Wisdom slumped to the ground with a disapproving groan. “I concur, Wisdom. He’s a rude lout.”
“So you haven’t heard any more from Gloria.”
“Not yet. But I’m afraid we probably will.”
Which was when the phone rang.
Chapter 15
I swallowed a last bite of salad and reluctantly rose to stifle the mechanical scream in the kitchen. I stepped onto the kitchen porch, holding the phone to my ear.
“Rachel, she’s out of her mind…”
At least I thought that’s what she said. Gloria Pustovoytenko’s accent was as thick as Ukrainian barley pudding. I’d been hoping it was one of my three daughter-in-laws. Or maybe even a son.
“Hello, Glori
a.”
“She won’t listen to reason. She told me she going back to school again Monday. What can we do?”
We? I turned it around. The way it really was.
“What do you think you can do, Gloria? You and Abigail.”
“I don’t know, I don’t…but…she even started talking about how I left Ukraine, ran away when I was young. She’s threatening to run away now? She’s a baby. She’s thirteen! She doesn’t know a thing about the world. Besides, I was almost legal when I found my way to America!”
So my attempt to connect mom and daughter had backfired. Wonderful.
“Did she actually talk about running away, Gloria?”
“No. But she meant that.”
Gloria continued to complain while I tried to get her to focus on why she felt so strongly about public schools.

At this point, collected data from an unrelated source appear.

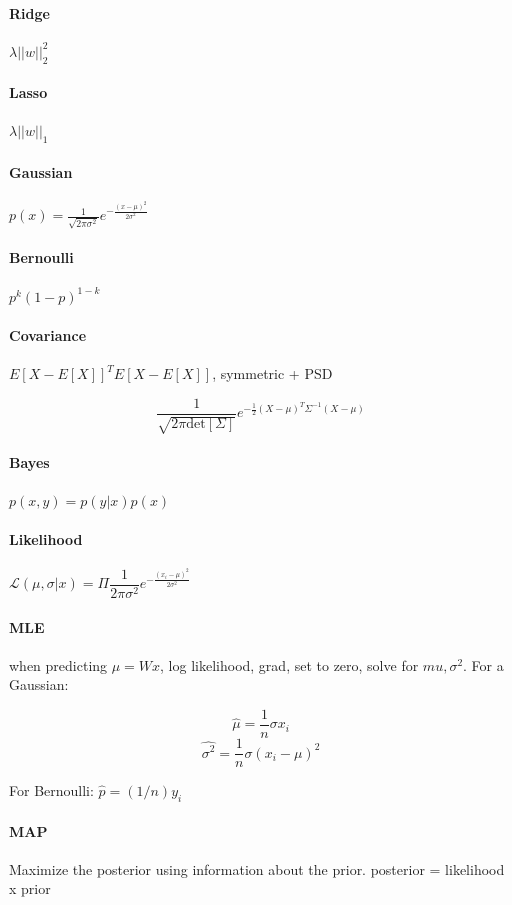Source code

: \documentclass[11pt]{article}
\begin{document}
\paragraph{Ridge} $\lambda ||w||^2_2$

\paragraph{Lasso} $\lambda ||w||_1$

\paragraph{Gaussian} $p(x) = \frac{1}{\sqrt{2 \pi \sigma^2}} e^{- \frac{(x - \mu)^2}{2 \sigma^2}}$

\paragraph{Bernoulli} $p^k(1-p)^{1-k}$

\paragraph{Covariance} $E[X - E[X]]^T E[X - E[X]]$, symmetric + PSD

$$\dfrac{1}{\sqrt{2 \pi \text{det}[\Sigma]}} e^{-\frac{1}{2} (X - \mu)^T \Sigma^{-1} (X - \mu)} $$

\paragraph{Bayes} $p(x, y) = p(y | x)p(x)$

\paragraph{Likelihood} $\mathcal{L}(\mu, \sigma | x) = \Pi \dfrac{1}{2 \pi \sigma^2} e^{-\frac{(x_i - \mu)^2}{2 \sigma^2}}$

\paragraph{MLE} when predicting $\mu = Wx$, log likelihood, grad, set to zero, solve for $mu, \sigma^2$. For a Gaussian:

$$\hat{\mu} = \dfrac{1}{n} \sigma x_i$$
$$\hat{\sigma^2} = \dfrac{1}{n} \sigma (x_i - \mu)^2$$

For Bernoulli: $\hat{p} = (1/n) y_i$

\paragraph{MAP} Maximize the posterior using information about the prior. posterior = likelihood x prior
\end{document}

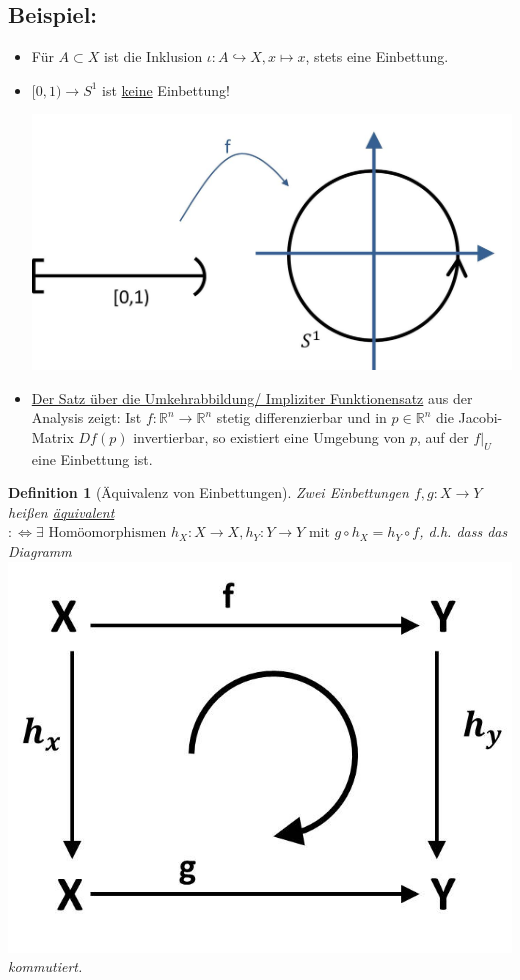 \documentclass[a4paper,11pt,notitlepage]{report}
\newtheorem{definition}{Definition}[chapter]
\newcommand{\R}{{\ensuremath{\mathbb{R}}}}
\newenvironment{bsp}[1]
{
\setlength{\fboxsep}{10pt}
\subsection*{Beispiel: #1}
\begin{upshape}
}
{
\end{upshape}
}
\begin{document}
\begin{bsp}{}
	\begin{itemize}
		\item Für $A \subset X$ ist die Inklusion $\iota \colon A \hookrightarrow X, x \mapsto x$, stets eine Einbettung.
		\item $[0,1) \rightarrow S^1$ ist \underline{keine} Einbettung!
		\begin{center}
			\includegraphics[scale=0.25]{images/0_1_nach_S1_Pfeil.jpg}
		\end{center}
		\item \underline{Der Satz über die Umkehrabbildung/ Impliziter Funktionensatz} aus der Analysis zeigt: 
			\newline
			Ist $f \colon \R^n \rightarrow \R^n$ stetig differenzierbar und in $p \in \R^n$ die Jacobi-Matrix $Df(p)$ invertierbar, so existiert eine Umgebung von $p$, auf der $f \big |_U$ eine Einbettung ist.
	\end{itemize}
\end{bsp}

\begin{definition}[Äquivalenz von Einbettungen]
	Zwei Einbettungen $f,g \colon X \rightarrow Y$ heißen \underline{äquivalent} $:\Leftrightarrow \exists \text{ Homöomorphismen } h_X \colon X \rightarrow X, h_Y \colon Y \rightarrow Y \text{ mit } g \circ h_X = h_Y \circ f$, d.h. dass das Diagramm 
		\includegraphics[scale=0.3]{images/homotopieaequivalenz.jpg} kommutiert.
\end{definition}
\end{document}
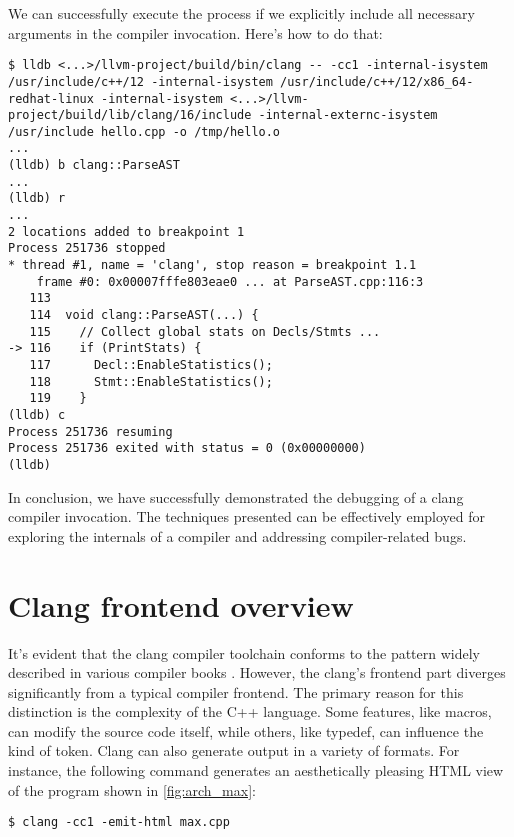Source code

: We can successfully execute the process if we explicitly include all necessary
arguments in the compiler invocation. Here's how to do that: 
\begin{verbatim}
$ lldb <...>/llvm-project/build/bin/clang -- -cc1 -internal-isystem /usr/include/c++/12 -internal-isystem /usr/include/c++/12/x86_64-redhat-linux -internal-isystem <...>/llvm-project/build/lib/clang/16/include -internal-externc-isystem /usr/include hello.cpp -o /tmp/hello.o
...
(lldb) b clang::ParseAST
...
(lldb) r
...
2 locations added to breakpoint 1
Process 251736 stopped
* thread #1, name = 'clang', stop reason = breakpoint 1.1
    frame #0: 0x00007fffe803eae0 ... at ParseAST.cpp:116:3
   113  
   114  void clang::ParseAST(...) {
   115    // Collect global stats on Decls/Stmts ...
-> 116    if (PrintStats) {
   117      Decl::EnableStatistics();
   118      Stmt::EnableStatistics();
   119    }
(lldb) c
Process 251736 resuming
Process 251736 exited with status = 0 (0x00000000) 
(lldb)
\end{verbatim}
In conclusion, we have successfully demonstrated the debugging of a clang
compiler invocation. The techniques presented can be effectively employed for
exploring the internals of a compiler and addressing compiler-related bugs. 

\section{Clang frontend overview}
It's evident that the clang compiler toolchain conforms to the pattern widely
described in various compiler books
\citep{book:engineering_a_compiler}. However, the clang's frontend part diverges
significantly from a typical compiler frontend. The primary reason for this
distinction is the complexity of the C++ language. Some features, like macros,
can modify the source code itself, while others, like typedef, can influence the
kind of token. Clang can also generate output in a variety of formats. For
instance, the following command generates an aesthetically pleasing HTML view of
the program shown in \cref{fig:arch_max}: 

\begin{adjustwidth}{0em}{0em}
\begin{verbatim}
$ clang -cc1 -emit-html max.cpp
\end{verbatim}
\end{adjustwidth}

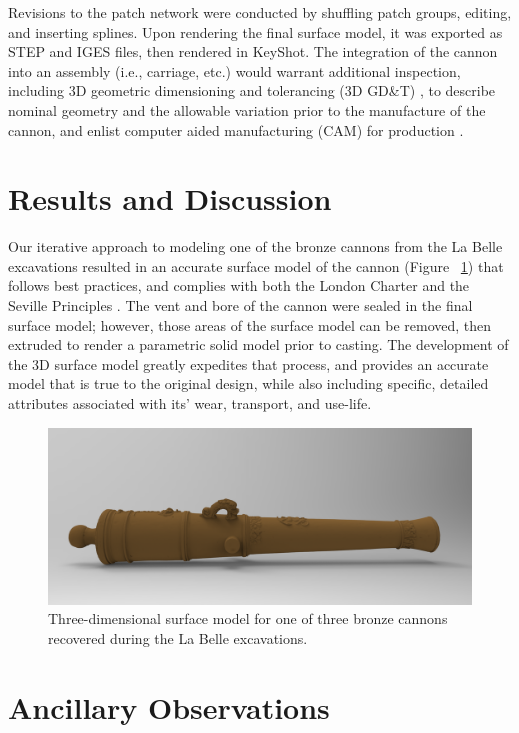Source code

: \documentclass[review]{elsarticle}
\begin{document}
Revisions to the patch network were conducted by shuffling patch groups, editing, and inserting splines. Upon rendering the final surface model, it was exported as STEP and IGES files, then rendered in KeyShot. The integration of the cannon into an assembly (i.e., carriage, etc.) would warrant additional inspection, including 3D geometric dimensioning and tolerancing (3D GD\&T) \citep{RN5875,RN5874,RN5876}, to describe nominal geometry and the allowable variation prior to the manufacture of the cannon, and enlist computer aided manufacturing (CAM) for production \citep{RN5877,RN5878}.

\section*{Results and Discussion}

Our iterative approach to modeling one of the bronze cannons from the La Belle excavations resulted in an accurate surface model of the cannon (Figure ~\ref{fig:Fig5}) that follows best practices, and complies with both the London Charter \citep{RN5872} and the Seville Principles \citep{RN5873}. The vent and bore of the cannon were sealed in the final surface model; however, those areas of the surface model can be removed, then extruded to render a parametric solid model prior to casting. The development of the 3D surface model greatly expedites that process, and provides an accurate model that is true to the original design, while also including specific, detailed attributes associated with its' wear, transport, and use-life.

\begin{figure}[ht]\centering
\includegraphics[width=\linewidth]{FigSurfaceModel}
\caption{Three-dimensional surface model for one of three bronze cannons recovered during the La Belle excavations.}
\label{fig:Fig5}
\end{figure}

\section*{Ancillary Observations}
\end{document}
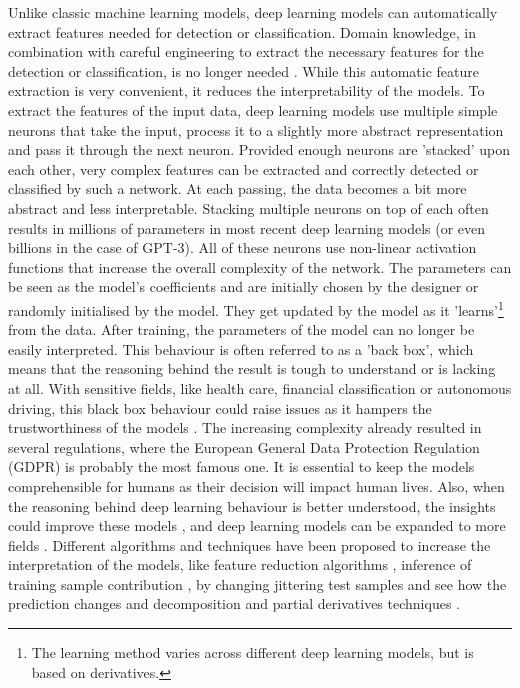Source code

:\documentclass{article}
\begin{document}
Unlike classic machine learning models, deep learning models can automatically extract features needed for detection or classification.
Domain knowledge, in combination with careful engineering to extract the necessary features for the detection or classification, is no longer needed \autocite{lecun_deep_2015}.
While this automatic feature extraction is very convenient, it reduces the interpretability of the models.
To extract the features of the input data, deep learning models use multiple simple neurons that take the input, process it to a slightly more abstract representation and pass it through the next neuron.
Provided enough neurons are 'stacked' upon each other, very complex features can be extracted and correctly detected or classified by such a network.
At each passing, the data becomes a bit more abstract and less interpretable.
Stacking multiple neurons on top of each often results in millions of parameters in most recent deep learning models (or even billions in the case of GPT-3).
All of these neurons use non-linear activation functions that increase the overall complexity of the network.
The parameters can be seen as the model's coefficients and are initially chosen by the designer or randomly initialised by the model.
They get updated by the model as it 'learns'\footnote{The learning method varies across different deep learning models, but is based on derivatives.} from the data.
After training, the parameters of the model can no longer be  easily interpreted.
This behaviour is often referred to as a 'back box', which means that the reasoning behind the result is tough to understand or is lacking at all.
With sensitive fields, like health care, financial classification or autonomous driving, this black box behaviour could raise issues as it hampers the trustworthiness of the models \autocite{carvalho_machine_2019}.
The increasing complexity already resulted in several regulations, where the European General Data Protection Regulation (GDPR) is probably the most famous one.
It is essential to keep the models comprehensible for humans as their decision will impact human lives.
Also, when the reasoning behind deep learning behaviour is better understood, the insights could improve these models \autocite{amershi_modeltracker_2015}, and deep learning models can be expanded to more fields \autocite{lei_opening_2018}.
Different algorithms and techniques have been proposed to increase the interpretation of the models, like feature reduction algorithms \autocite{ribeiro_why_2016}, inference of training sample contribution \autocite{koh_understanding_2020}, by changing jittering test samples and see how the prediction changes \autocite{li_understanding_2017} and decomposition and partial derivatives techniques \autocite{samek_explainable_2017}.
\end{document}
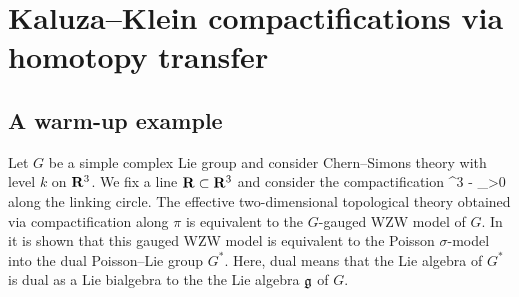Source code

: \documentclass[../main.tex]{subfiles}
\begin{document}
 

\section{Kaluza--Klein compactifications via homotopy transfer}

\subsection{A warm-up example}

Let $G$ be a simple complex Lie group and consider Chern--Simons theory with level $k$ on $\mathbf{R}^3$.
We fix a line $\mathbf{R} \subset \mathbf{R}^3$ and consider the compactification
\beqn
\pi \colon \R^3 - \R \to \R \times \R_{>0}
\eeqn
along the linking circle.
The effective two-dimensional topological theory obtained via compactification along $\pi$ is equivalent to the $G$-gauged WZW model of $G$.
In \cite{FalcetoGawedzki} it is shown that this gauged WZW model is equivalent to the Poisson $\sigma$-model into the dual Poisson--Lie group $G^*$.
Here, dual means that the Lie algebra of $G^*$ is dual as a Lie bialgebra to the the Lie algebra $\mathfrak{g}$ of $G$.
\end{document}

“They’re violent! The teachers unions have ruined them. Any loser can get a teaching job and keep it forever no matter what they do wrong. The kids are exposed to drugs…sex, you name it. I remember school in Ukraine. I remember the thugs who used to roam our halls. Only they were called party members. Here, they are gang members. There’s no damn difference.
“I’m scared, Rachel, I’m afraid she’ll run off…like I did. But she won’t end up in a beautiful America, she’ll end up in a….”
“She won’t. She won’t leave her art, Gloria. Children who hit the streets are running away from a dangerous situation. Your family is loving….”
I was hoping to calm her using gentle words.
“Yes. But Abigail is even more headstrong than I was.”
Probably not.
“Isn’t it mostly talk, now?” I suggested.
“She wasn’t here again today when I got home. I called Jeannette, the mom she was supposed to be with, and she told me Abigail never made it to her house. What happened? All my mother will say is she was meeting you for the grief…what do they call it? A…grief rally? What is that?”